He stepped around in front of Engine 26 and stared at several hundred feet of blank concrete wall. “They’re in there,” he said, motioning hopelessly.

Together Finney and Sadler shouldered two hundred feet of line from the rear of Engine 11 and dropped a trail of zigzagging hose behind them up a short flight of concrete stairs opposite the loading dock. When Sadler used the heavy, rubber-tipped nozzle to break the glass out of a door, smoke enveloped them.

The smoke wasn’t particularly hot, which meant there would be a lot of survivable spaces inside.

48. NITWITS

Finney tightened the straps on his facepiece, opened the low-pressure valve at his waist, and felt the cool air wash over his face. Believing the fire was nowhere nearby, Gary Sadler dropped the nozzle in the doorway so they could search quickly and without the burden of dragging that heavy hose around corners; they would come back for it later.

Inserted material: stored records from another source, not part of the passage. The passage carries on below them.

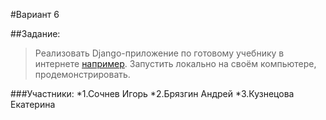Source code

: #Вариант 6

##Задание:
>Реализовать Django-приложение по готовому учебнику в интернете [например](https://djbook.ru/index/). Запустить локально на своём компьютере, продемонстрировать.

###Участники:
*1.Сочнев Игорь
*2.Брязгин Андрей
*3.Кузнецова Екатерина
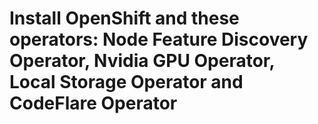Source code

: # Install OpenShift and these operators:  Node Feature Discovery Operator, Nvidia GPU Operator, Local Storage Operator and CodeFlare Operator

Six people living in a factory, probably a family of immigrants, perhaps boat people from Southeast Asia. That hose could slow them down immeasurably, and Finney was glad they’d decided to leave it. A house fire would be one thing, but this place was huge. Their two hundred feet of hose line probably wasn’t even enough to reach the fire.

On a bulletin board in the hallway, leftover Halloween decorations had curled in the heat. The smoke quickly became so thick they couldn’t see the walls, much less the overhead lights. By rights they should have been crawling, but the building was immense, and if they were going to search it in time to do the inhabitants any good, they needed to move quickly.

“The witness said they were in the back of the building,” Finney said, probing the murk with a nine-volt battle lantern.

Intent on doing it room by room, Sadler ignored him. There was no point in quibbling. Sadler wasn’t going to listen, and Finney wasn’t going to break up their team. They quickly passed through several offices, a lunchroom, and what appeared to be a changing room with metal clothing lockers against the walls. The smoke was lighter in these rooms.

They searched a pair of small storage rooms, and when Sadler broke out two windows, the smoke didn’t dissipate.

On the main floor Sadler reached the door to another room and said, “You’re the outside man. I’m going in.”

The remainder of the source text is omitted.